Yoga might not be the first exercise that comes to mind when thinking of heart health, but according to the National Institutes of Health, yoga helps reduce stress, a known contributor to high cholesterol. Additionally, research suggests that a regular yoga practice can lower total cholesterol, LDL cholesterol, and triglyceride levels, making it a gentle yet practical approach to cholesterol management.
If you want to make yoga your primary workout, Masi recommends doing yoga in a class or at home for at least 20 to 30 minutes, three to five times per week. “Find a calm environment for mindfulness, focus, and meditation during the training,” he says. “Various styles and levels are available, so choose one that fits your needs and abilities.”
4. Resistance Training
Resistance training, also known as strength training, isn’t just for building vanity muscle; it's also a valuable tool in the fight against high cholesterol. Lifting weights and using resistance bands increases muscle mass, which in turn elevates your metabolism. A higher metabolism means your body burns more calories, including those stored as fat and cholesterol. As you shed excess fat, LDL cholesterol levels drop. Studies show also that strength training can improve insulin sensitivity, another vital aspect of cholesterol management.

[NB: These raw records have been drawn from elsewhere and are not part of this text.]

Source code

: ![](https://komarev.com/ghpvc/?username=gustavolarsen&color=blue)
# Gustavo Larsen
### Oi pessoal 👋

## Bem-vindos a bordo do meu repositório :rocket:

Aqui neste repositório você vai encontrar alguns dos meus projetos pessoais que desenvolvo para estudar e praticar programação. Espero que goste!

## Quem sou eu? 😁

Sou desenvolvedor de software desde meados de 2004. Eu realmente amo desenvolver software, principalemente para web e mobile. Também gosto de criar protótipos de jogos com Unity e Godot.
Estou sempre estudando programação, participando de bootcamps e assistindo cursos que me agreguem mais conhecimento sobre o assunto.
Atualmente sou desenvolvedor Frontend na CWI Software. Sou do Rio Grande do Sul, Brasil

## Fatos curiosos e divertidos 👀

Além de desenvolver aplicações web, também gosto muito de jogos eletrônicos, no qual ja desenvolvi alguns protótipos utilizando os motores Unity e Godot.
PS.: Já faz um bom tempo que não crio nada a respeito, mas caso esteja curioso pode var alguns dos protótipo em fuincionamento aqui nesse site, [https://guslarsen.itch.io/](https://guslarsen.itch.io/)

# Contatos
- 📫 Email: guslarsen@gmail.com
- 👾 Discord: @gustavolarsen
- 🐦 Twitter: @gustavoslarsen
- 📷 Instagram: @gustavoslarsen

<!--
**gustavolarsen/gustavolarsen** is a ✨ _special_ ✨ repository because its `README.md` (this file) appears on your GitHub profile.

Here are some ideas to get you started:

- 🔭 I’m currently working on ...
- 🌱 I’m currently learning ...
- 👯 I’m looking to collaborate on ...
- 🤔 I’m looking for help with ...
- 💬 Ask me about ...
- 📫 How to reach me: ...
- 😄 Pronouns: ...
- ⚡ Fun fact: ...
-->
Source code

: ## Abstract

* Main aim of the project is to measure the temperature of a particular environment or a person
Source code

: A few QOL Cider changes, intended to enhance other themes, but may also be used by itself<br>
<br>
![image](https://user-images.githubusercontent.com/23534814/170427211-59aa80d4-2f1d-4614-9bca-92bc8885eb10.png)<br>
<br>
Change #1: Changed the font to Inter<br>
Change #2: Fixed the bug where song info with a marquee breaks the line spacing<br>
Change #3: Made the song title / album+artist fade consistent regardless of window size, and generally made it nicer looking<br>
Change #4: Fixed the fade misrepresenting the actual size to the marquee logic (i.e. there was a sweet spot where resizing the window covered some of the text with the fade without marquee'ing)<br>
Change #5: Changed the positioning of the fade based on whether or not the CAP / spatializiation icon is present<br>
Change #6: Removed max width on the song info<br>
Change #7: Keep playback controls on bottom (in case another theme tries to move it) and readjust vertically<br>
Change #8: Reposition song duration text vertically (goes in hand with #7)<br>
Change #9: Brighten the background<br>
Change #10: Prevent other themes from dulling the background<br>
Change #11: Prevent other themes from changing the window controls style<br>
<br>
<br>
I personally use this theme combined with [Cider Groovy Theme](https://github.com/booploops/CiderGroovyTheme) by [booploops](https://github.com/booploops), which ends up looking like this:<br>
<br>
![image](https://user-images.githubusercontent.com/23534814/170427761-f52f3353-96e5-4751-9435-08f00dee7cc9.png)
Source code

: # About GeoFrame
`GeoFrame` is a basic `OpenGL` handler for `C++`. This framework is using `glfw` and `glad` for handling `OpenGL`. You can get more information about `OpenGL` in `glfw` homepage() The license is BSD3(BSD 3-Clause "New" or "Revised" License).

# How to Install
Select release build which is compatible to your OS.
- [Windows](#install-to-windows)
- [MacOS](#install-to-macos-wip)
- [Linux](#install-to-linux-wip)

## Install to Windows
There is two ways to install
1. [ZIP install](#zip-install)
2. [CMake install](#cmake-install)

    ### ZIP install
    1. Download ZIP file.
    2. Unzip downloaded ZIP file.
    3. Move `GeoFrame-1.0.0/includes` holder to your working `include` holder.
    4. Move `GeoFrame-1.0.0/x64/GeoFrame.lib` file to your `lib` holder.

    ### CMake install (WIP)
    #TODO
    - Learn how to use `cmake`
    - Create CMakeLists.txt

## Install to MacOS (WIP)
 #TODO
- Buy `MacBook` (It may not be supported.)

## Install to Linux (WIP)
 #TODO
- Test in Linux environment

“Engage in weightlifting or bodyweight resistance exercises for at least 20 to 30 minutes, two to three times a week,” Masi recommends. “Include exercises that target multiple muscle groups at a time for increased effectiveness per unit of time, such as squats, lunges, push-ups, deadlifts, rows, and presses. You can leverage your body weight or add external resistances via bands, dumbbells, barbells, or kettlebells. Use a weight that allows you to perform between eight to 20 repetitions for each set before losing form.”
For example, warm up for five minutes with stretching and calisthenics. Then perform three sets of the following exercises, with 12-15 reps set in each set, for a solid 30-minute workout.
- Dumbbell Goblet Squat
- Kettlebell Deadlift
- Elevated push-Up
- Dumbbell Bent-Over Row
5. Tai Chi
A graceful martial art originating from China, known for its slow, flowing movements and deep breathing, Tai Chi has garnered attention for its potential to improve cardiovascular health. A 2022 meta-analysis published in Frontiers in Nutrition found that Tai Chi can lower LDL cholesterol levels, improve blood pressure, and promote overall heart health. It's an excellent option for those seeking a low-impact yet powerful exercise routine for cholesterol control.
“Tai Chi is a form of gentle movement-based exercise that can help improve cholesterol levels by reducing stress and enhancing physical fitness,” Masi explains. “Join a Tai Chi class or find instructional videos online. Practice for about 20 to 30 minutes most days of the week in a calm environment to clear your head.”
Although exercise is essential in helping to lower cholesterol, your levels are influenced by both diet and exercise. So, be sure to pair these workouts with a heart-healthy diet to keep your cholesterol low and heart in good shape for years to come.